Records shown below:

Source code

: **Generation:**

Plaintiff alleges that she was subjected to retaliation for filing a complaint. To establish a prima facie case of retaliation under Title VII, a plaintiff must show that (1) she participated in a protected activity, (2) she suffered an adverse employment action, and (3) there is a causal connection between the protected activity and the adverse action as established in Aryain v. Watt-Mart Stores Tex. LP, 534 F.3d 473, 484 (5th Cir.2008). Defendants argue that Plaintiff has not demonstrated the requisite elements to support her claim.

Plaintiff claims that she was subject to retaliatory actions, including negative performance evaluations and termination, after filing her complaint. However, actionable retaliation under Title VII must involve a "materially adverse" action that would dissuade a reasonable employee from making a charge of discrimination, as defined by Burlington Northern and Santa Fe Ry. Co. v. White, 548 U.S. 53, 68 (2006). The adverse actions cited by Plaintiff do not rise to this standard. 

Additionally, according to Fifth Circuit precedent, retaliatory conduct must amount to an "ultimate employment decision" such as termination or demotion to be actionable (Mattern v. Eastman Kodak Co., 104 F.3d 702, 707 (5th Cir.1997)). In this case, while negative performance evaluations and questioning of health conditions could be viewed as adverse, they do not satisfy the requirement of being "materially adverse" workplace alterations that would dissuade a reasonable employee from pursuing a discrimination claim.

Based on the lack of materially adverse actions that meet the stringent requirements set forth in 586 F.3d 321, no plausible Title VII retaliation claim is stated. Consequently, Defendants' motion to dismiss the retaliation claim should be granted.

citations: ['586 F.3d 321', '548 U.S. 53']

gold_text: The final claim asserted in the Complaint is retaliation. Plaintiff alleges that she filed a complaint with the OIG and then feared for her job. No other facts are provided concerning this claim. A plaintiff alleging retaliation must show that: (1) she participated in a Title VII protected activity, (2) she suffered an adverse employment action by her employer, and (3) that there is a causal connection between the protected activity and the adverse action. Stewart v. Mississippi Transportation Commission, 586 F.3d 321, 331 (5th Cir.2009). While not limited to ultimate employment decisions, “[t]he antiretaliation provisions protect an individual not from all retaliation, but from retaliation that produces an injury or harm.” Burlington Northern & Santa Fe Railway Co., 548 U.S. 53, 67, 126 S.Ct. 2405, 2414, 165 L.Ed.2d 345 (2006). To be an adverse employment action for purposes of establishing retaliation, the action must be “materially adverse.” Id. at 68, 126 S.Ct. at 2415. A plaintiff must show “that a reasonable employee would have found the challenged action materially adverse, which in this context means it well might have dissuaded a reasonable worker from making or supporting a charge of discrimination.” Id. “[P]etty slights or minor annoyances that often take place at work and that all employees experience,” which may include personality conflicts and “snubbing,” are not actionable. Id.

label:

End of Records shown.

» Instructions for the task
Begin with the top line of the material and go as far as the line with "Plaintiff alleges that she was". Set down those lines exactly, both ends included, and nothing more.

» Response box
Source code

: **Generation:**

Plaintiff alleges that she was subjected to retaliation for filing a complaint. To establish a prima facie case of retaliation under Title VII, a plaintiff must show that (1) she participated in a protected activity, (2) she suffered an adverse employment action, and (3) there is a causal connection between the protected activity and the adverse action as established in Aryain v. Watt-Mart Stores Tex. LP, 534 F.3d 473, 484 (5th Cir.2008). Defendants argue that Plaintiff has not demonstrated the requisite elements to support her claim.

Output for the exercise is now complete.